Top of PROVIDED INFORMATION
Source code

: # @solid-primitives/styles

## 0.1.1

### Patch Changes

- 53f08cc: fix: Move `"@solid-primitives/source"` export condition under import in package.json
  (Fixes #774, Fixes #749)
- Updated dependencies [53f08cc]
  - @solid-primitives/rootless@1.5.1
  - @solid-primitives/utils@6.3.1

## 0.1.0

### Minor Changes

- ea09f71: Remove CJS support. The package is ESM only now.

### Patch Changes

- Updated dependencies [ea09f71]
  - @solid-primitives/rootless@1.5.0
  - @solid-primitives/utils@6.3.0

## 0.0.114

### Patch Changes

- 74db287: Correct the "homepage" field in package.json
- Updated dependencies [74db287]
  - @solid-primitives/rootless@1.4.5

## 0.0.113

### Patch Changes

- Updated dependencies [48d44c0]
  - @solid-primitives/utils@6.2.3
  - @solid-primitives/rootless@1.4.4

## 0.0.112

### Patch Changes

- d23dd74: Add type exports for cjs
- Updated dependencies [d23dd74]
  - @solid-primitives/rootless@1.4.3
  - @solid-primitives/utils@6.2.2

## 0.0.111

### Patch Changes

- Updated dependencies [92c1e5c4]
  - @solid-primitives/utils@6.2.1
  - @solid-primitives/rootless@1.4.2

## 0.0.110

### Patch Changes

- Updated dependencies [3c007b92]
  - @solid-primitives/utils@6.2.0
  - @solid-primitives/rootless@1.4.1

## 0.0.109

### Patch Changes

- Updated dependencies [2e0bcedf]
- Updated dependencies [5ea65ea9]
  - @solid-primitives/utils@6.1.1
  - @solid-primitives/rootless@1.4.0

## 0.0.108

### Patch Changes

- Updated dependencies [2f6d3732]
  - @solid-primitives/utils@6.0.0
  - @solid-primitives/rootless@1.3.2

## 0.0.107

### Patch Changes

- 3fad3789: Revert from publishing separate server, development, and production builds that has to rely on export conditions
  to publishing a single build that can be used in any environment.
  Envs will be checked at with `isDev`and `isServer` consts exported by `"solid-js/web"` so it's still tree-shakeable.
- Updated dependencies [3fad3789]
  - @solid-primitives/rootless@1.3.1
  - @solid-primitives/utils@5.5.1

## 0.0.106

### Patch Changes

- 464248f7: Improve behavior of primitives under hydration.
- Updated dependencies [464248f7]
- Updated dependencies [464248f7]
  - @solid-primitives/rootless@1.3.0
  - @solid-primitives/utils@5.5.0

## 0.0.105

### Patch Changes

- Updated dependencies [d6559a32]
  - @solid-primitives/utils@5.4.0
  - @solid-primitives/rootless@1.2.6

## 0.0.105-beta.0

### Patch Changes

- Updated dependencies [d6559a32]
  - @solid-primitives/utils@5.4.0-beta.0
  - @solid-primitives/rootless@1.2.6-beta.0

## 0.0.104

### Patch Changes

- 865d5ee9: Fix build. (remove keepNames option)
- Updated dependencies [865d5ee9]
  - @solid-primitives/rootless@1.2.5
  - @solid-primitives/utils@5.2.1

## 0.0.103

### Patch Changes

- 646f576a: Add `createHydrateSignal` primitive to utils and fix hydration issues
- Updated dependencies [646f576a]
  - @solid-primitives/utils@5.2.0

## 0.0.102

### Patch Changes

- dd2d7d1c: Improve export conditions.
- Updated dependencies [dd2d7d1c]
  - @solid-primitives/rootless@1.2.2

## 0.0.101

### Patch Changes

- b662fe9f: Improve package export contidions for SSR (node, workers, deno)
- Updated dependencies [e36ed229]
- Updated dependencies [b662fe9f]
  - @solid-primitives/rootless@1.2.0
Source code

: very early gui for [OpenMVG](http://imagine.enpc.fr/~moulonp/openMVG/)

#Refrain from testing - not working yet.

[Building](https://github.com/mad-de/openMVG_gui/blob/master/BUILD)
Bottom of PROVIDED INFORMATION
# YOUR ASSIGNMENT
All of the records above should be given again exactly as written.

# EXERCISE OUTPUT
Source code

: # @solid-primitives/styles

## 0.1.1

### Patch Changes

- 53f08cc: fix: Move `"@solid-primitives/source"` export condition under import in package.json
  (Fixes #774, Fixes #749)
- Updated dependencies [53f08cc]
  - @solid-primitives/rootless@1.5.1
  - @solid-primitives/utils@6.3.1

## 0.1.0

### Minor Changes

- ea09f71: Remove CJS support. The package is ESM only now.

### Patch Changes

- Updated dependencies [ea09f71]
  - @solid-primitives/rootless@1.5.0
  - @solid-primitives/utils@6.3.0

## 0.0.114

### Patch Changes

- 74db287: Correct the "homepage" field in package.json
- Updated dependencies [74db287]
  - @solid-primitives/rootless@1.4.5

## 0.0.113

### Patch Changes

- Updated dependencies [48d44c0]
  - @solid-primitives/utils@6.2.3
  - @solid-primitives/rootless@1.4.4

## 0.0.112

### Patch Changes

- d23dd74: Add type exports for cjs
- Updated dependencies [d23dd74]
  - @solid-primitives/rootless@1.4.3
  - @solid-primitives/utils@6.2.2

## 0.0.111

### Patch Changes

- Updated dependencies [92c1e5c4]
  - @solid-primitives/utils@6.2.1
  - @solid-primitives/rootless@1.4.2

## 0.0.110

### Patch Changes

- Updated dependencies [3c007b92]
  - @solid-primitives/utils@6.2.0
  - @solid-primitives/rootless@1.4.1

## 0.0.109

### Patch Changes

- Updated dependencies [2e0bcedf]
- Updated dependencies [5ea65ea9]
  - @solid-primitives/utils@6.1.1
  - @solid-primitives/rootless@1.4.0

## 0.0.108

### Patch Changes

- Updated dependencies [2f6d3732]
  - @solid-primitives/utils@6.0.0
  - @solid-primitives/rootless@1.3.2

## 0.0.107

### Patch Changes

- 3fad3789: Revert from publishing separate server, development, and production builds that has to rely on export conditions
  to publishing a single build that can be used in any environment.
  Envs will be checked at with `isDev`and `isServer` consts exported by `"solid-js/web"` so it's still tree-shakeable.
- Updated dependencies [3fad3789]
  - @solid-primitives/rootless@1.3.1
  - @solid-primitives/utils@5.5.1

## 0.0.106

### Patch Changes

- 464248f7: Improve behavior of primitives under hydration.
- Updated dependencies [464248f7]
- Updated dependencies [464248f7]
  - @solid-primitives/rootless@1.3.0
  - @solid-primitives/utils@5.5.0

## 0.0.105

### Patch Changes

- Updated dependencies [d6559a32]
  - @solid-primitives/utils@5.4.0
  - @solid-primitives/rootless@1.2.6

## 0.0.105-beta.0

### Patch Changes

- Updated dependencies [d6559a32]
  - @solid-primitives/utils@5.4.0-beta.0
  - @solid-primitives/rootless@1.2.6-beta.0

## 0.0.104

### Patch Changes

- 865d5ee9: Fix build. (remove keepNames option)
- Updated dependencies [865d5ee9]
  - @solid-primitives/rootless@1.2.5
  - @solid-primitives/utils@5.2.1

## 0.0.103

### Patch Changes

- 646f576a: Add `createHydrateSignal` primitive to utils and fix hydration issues
- Updated dependencies [646f576a]
  - @solid-primitives/utils@5.2.0

## 0.0.102

### Patch Changes

- dd2d7d1c: Improve export conditions.
- Updated dependencies [dd2d7d1c]
  - @solid-primitives/rootless@1.2.2

## 0.0.101

### Patch Changes

- b662fe9f: Improve package export contidions for SSR (node, workers, deno)
- Updated dependencies [e36ed229]
- Updated dependencies [b662fe9f]
  - @solid-primitives/rootless@1.2.0
Source code

: very early gui for [OpenMVG](http://imagine.enpc.fr/~moulonp/openMVG/)

#Refrain from testing - not working yet.

[Building](https://github.com/mad-de/openMVG_gui/blob/master/BUILD)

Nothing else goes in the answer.